Items from a data source
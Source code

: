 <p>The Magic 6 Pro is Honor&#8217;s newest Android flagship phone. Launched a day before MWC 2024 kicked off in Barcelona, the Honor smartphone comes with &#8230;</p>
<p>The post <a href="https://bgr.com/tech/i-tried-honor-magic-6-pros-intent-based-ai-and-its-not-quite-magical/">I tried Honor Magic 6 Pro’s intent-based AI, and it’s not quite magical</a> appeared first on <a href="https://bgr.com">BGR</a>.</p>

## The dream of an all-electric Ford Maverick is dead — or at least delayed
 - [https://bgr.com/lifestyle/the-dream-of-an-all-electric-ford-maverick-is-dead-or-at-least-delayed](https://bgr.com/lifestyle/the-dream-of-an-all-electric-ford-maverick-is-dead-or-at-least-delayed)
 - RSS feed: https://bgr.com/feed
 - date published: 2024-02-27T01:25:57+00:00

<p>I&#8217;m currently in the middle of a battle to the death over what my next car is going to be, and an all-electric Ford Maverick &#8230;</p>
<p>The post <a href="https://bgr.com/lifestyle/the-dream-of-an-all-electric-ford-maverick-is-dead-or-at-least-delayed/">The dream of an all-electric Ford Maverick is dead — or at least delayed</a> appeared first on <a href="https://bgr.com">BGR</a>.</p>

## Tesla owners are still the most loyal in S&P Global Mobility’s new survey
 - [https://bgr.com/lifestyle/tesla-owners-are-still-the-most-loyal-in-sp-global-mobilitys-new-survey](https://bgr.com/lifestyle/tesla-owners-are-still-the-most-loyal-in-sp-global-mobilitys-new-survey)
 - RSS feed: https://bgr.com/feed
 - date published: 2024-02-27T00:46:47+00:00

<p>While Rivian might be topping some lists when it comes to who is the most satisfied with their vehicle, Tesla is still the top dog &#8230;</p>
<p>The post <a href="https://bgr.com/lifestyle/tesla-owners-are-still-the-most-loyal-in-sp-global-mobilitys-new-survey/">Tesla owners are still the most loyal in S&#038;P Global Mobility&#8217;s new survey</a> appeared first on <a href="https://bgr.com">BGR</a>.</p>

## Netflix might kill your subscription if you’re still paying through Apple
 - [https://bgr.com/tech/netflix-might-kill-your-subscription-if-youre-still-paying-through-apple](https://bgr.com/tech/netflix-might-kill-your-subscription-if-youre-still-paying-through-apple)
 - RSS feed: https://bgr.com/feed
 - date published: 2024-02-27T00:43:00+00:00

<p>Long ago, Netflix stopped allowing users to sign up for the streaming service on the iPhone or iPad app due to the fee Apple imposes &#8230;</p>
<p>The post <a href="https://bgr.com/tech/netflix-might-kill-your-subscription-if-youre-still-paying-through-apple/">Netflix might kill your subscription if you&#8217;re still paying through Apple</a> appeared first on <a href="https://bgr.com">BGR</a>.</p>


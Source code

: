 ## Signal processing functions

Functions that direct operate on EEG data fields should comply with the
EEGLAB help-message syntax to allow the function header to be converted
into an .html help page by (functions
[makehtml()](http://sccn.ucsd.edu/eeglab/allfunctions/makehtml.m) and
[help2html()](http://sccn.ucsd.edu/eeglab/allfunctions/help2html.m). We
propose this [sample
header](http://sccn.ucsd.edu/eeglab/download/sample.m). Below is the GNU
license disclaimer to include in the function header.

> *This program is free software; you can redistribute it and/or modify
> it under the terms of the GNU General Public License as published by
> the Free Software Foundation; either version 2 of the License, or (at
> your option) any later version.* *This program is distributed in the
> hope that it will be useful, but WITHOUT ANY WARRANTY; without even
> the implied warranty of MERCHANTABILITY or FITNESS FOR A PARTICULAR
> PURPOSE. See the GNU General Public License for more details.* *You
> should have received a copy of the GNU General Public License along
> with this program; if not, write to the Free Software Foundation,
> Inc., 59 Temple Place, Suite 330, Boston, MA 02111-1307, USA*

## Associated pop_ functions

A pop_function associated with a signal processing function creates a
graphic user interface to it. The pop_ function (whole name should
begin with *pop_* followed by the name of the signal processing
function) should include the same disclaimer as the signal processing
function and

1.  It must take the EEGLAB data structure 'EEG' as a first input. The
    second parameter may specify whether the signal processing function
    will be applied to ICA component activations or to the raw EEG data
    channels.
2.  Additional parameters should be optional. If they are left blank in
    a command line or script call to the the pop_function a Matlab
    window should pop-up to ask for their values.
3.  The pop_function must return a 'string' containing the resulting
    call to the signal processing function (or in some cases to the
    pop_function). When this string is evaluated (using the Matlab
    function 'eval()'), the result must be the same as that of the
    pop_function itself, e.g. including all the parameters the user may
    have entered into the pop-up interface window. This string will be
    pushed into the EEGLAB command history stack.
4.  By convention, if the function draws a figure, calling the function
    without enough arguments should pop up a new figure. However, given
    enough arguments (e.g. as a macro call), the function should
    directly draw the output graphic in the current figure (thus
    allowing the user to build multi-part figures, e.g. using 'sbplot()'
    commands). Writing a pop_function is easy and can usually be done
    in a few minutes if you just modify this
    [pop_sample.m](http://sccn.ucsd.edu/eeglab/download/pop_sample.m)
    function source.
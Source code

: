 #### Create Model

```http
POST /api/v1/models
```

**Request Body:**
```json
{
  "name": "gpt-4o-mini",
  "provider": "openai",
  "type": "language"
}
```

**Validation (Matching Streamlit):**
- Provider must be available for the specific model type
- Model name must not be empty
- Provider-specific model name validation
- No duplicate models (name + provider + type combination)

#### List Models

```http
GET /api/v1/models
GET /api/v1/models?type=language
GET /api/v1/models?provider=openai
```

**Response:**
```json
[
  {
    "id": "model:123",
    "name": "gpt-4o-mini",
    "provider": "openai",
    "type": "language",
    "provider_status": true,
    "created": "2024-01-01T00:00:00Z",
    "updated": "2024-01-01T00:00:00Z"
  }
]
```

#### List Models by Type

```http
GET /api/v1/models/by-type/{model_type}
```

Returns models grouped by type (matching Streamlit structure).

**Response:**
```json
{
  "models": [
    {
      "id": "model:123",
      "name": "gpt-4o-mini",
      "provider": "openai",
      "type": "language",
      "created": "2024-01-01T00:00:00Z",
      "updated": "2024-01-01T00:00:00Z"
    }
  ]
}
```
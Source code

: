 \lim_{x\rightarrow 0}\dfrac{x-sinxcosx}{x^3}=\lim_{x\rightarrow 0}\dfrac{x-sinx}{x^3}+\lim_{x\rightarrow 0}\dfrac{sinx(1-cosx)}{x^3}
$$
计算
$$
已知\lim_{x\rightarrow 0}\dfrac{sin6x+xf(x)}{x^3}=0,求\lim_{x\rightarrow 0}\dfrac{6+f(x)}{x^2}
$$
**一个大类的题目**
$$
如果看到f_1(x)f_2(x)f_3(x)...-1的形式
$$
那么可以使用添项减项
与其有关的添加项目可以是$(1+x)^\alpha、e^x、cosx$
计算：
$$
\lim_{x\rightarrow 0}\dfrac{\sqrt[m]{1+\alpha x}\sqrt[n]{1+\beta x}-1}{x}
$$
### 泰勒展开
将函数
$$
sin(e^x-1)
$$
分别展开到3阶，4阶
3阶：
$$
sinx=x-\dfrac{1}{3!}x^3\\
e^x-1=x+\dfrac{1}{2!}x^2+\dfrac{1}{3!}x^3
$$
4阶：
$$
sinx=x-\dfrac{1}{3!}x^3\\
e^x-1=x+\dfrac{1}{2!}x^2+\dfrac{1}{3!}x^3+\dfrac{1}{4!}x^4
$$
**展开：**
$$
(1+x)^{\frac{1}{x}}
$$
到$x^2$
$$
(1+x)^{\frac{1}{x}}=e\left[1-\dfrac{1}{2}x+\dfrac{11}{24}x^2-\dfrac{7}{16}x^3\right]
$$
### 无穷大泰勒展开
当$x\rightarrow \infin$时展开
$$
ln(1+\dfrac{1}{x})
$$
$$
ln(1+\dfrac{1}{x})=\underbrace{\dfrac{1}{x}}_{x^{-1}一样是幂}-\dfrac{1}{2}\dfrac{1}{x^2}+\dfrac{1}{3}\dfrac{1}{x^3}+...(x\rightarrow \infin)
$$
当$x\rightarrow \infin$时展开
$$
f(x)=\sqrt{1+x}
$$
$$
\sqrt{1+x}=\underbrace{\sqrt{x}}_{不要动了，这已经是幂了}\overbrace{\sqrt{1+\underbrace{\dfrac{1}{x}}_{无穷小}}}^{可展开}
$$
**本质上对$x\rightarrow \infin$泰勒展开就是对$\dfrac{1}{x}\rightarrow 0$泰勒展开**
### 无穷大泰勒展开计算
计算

Exercise instructions – Only the lines with the string "header" are wanted; pick them out of the records above and copy them.

Task result –
EEGLAB help-message syntax to allow the function header to be converted
header](http://sccn.ucsd.edu/eeglab/download/sample.m). Below is the GNU
license disclaimer to include in the function header.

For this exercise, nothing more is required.